* **RECORDS SHOWN**
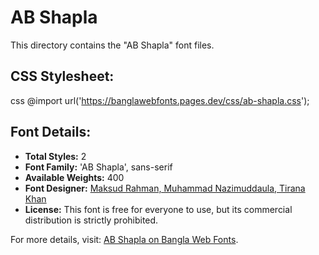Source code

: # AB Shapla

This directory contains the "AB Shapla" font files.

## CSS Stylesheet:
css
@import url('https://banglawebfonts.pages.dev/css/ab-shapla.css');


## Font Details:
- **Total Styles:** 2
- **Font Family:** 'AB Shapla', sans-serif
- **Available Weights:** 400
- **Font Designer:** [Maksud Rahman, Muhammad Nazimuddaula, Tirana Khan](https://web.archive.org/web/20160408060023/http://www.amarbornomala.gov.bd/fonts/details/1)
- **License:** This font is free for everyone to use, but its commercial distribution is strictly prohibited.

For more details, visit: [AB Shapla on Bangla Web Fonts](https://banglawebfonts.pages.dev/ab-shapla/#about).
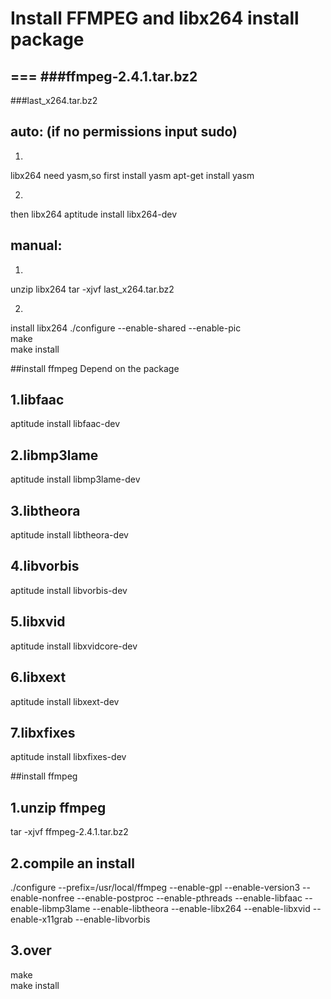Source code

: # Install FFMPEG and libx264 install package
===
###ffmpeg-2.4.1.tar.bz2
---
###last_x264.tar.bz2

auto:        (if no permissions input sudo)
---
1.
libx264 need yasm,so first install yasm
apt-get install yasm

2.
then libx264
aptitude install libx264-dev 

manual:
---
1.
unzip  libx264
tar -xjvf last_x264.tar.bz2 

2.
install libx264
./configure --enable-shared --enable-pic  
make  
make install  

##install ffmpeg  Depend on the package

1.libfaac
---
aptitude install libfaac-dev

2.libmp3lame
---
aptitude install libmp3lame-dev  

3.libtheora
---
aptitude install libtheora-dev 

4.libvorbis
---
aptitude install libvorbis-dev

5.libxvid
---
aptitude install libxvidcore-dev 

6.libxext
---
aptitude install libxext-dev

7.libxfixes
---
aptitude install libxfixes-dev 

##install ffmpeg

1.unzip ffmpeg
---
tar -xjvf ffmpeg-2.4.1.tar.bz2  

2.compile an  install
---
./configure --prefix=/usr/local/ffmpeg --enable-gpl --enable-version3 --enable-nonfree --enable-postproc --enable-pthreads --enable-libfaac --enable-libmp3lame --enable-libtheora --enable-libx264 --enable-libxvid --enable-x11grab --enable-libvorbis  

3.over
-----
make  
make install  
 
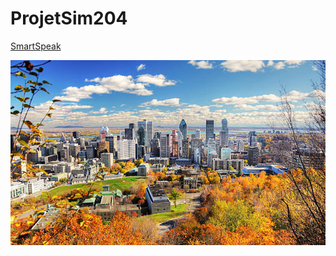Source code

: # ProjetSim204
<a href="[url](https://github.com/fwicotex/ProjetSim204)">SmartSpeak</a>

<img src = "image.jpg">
==
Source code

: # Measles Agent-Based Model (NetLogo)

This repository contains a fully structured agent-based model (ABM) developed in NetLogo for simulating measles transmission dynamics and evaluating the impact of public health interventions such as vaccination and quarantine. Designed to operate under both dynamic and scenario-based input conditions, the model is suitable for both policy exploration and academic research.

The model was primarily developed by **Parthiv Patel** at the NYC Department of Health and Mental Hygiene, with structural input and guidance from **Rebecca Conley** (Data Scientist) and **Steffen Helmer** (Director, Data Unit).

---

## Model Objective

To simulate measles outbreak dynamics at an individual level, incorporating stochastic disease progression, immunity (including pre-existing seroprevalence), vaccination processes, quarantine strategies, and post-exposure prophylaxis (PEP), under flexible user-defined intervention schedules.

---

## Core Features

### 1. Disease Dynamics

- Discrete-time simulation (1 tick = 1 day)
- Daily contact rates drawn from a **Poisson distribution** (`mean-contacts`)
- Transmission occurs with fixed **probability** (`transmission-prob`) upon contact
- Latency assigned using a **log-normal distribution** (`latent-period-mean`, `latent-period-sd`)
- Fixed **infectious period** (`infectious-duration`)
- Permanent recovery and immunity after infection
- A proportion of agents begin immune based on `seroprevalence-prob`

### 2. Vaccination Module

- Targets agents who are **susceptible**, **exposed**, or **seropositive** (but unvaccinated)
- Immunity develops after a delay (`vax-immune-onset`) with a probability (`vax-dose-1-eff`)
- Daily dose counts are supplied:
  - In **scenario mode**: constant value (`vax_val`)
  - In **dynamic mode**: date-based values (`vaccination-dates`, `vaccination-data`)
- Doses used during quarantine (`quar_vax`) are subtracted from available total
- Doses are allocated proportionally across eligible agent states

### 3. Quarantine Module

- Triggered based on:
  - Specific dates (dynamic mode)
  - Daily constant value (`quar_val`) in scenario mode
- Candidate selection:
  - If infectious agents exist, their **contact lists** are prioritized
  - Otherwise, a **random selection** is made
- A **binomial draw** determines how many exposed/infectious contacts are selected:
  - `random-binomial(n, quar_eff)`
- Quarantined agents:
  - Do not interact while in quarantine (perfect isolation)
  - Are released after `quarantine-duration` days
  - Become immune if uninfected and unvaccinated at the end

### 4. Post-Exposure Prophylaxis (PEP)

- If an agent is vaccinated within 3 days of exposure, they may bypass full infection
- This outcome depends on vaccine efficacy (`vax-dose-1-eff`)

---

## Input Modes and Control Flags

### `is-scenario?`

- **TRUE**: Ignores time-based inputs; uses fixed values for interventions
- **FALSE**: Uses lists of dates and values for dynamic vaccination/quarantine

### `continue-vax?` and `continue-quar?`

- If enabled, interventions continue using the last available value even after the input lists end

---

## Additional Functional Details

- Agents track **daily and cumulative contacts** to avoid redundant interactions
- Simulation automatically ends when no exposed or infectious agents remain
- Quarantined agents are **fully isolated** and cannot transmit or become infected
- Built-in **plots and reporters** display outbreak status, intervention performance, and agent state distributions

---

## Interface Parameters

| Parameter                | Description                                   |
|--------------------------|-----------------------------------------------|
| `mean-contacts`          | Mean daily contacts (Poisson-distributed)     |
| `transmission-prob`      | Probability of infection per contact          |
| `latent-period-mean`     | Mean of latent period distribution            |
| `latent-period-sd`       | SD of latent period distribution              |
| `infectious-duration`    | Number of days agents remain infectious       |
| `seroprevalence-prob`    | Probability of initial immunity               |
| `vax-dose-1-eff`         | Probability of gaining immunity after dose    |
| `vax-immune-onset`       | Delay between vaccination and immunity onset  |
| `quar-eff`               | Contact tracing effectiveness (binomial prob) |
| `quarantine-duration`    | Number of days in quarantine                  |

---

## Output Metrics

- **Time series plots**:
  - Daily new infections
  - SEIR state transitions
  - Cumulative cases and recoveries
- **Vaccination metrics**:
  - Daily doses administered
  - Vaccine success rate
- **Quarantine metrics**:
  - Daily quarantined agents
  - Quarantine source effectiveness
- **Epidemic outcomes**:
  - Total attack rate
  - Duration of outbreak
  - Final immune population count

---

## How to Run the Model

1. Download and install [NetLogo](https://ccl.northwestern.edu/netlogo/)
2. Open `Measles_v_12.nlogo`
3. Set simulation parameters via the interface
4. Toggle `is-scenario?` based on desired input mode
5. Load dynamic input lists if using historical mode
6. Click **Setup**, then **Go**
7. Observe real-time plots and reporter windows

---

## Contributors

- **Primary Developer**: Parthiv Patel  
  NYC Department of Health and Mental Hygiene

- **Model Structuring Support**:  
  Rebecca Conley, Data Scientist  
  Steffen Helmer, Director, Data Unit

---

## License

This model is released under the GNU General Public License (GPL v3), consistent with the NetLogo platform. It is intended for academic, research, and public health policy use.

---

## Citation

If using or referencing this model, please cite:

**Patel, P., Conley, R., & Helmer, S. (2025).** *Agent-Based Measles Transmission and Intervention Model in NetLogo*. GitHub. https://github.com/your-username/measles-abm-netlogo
---
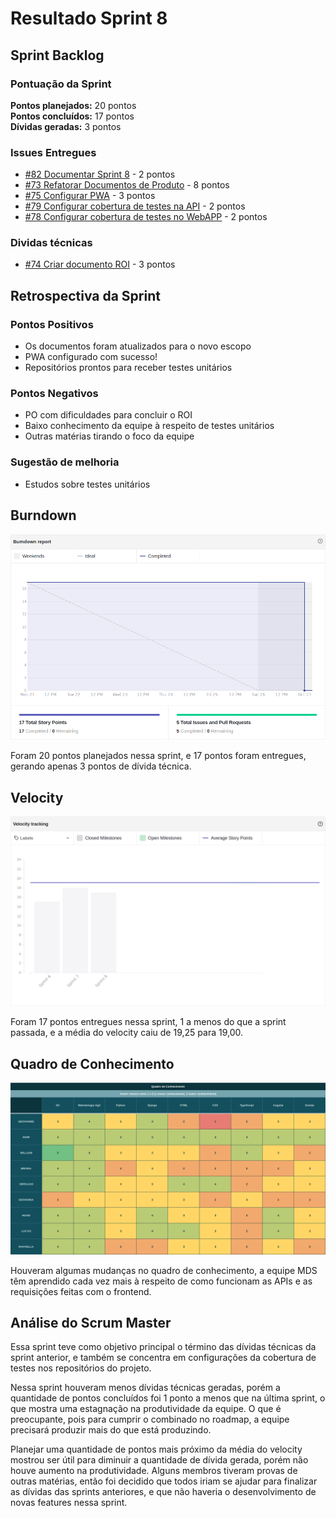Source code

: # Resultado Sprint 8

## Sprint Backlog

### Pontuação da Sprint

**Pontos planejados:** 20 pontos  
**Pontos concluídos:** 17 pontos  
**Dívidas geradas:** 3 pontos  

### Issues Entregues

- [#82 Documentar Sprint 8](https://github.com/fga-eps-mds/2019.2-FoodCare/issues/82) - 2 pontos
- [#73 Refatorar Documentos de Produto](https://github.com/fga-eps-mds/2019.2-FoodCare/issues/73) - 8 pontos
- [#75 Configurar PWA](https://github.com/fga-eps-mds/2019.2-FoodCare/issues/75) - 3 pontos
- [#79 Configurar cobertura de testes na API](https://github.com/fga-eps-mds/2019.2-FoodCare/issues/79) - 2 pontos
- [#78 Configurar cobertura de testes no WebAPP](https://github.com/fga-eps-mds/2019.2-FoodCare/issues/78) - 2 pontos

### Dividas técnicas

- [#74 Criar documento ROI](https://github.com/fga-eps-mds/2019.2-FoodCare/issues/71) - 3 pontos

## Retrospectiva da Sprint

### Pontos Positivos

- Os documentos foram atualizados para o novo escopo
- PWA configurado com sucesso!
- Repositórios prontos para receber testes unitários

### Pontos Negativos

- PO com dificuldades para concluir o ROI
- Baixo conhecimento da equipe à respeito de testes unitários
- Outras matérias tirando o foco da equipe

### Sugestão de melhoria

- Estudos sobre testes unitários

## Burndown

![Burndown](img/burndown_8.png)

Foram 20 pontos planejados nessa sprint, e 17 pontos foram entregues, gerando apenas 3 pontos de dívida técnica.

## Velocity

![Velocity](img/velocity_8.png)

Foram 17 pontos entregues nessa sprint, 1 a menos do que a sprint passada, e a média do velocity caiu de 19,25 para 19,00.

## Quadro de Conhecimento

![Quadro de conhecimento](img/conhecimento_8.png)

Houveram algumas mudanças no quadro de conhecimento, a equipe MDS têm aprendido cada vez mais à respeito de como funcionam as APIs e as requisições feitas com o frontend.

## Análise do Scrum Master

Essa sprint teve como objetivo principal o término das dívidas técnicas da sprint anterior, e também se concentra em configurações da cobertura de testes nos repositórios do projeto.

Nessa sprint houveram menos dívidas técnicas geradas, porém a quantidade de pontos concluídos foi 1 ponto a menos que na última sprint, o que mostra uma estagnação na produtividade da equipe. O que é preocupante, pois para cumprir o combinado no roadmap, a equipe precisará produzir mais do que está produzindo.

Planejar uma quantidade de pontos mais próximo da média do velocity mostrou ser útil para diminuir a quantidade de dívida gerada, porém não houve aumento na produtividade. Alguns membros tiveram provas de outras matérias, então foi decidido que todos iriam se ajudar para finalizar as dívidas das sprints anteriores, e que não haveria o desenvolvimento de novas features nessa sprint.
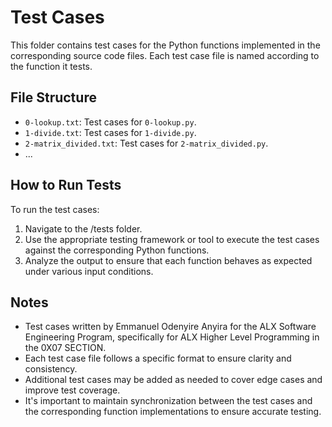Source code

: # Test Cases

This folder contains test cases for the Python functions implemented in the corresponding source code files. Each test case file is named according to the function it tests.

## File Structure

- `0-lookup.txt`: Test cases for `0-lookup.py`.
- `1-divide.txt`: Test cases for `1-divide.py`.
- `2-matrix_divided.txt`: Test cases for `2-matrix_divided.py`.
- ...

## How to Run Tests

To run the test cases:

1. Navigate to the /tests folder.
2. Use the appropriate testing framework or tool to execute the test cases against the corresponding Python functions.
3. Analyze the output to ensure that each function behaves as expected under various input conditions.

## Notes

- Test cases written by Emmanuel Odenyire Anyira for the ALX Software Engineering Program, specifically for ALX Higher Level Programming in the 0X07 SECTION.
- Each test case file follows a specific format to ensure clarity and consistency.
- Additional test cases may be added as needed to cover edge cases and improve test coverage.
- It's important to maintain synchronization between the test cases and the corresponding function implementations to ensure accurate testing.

* **TASK GOAL**
Scan the entries above for lines with "developed" in them, then report how many there are as a plain number.

* **EXERCISE SOLUTION**
2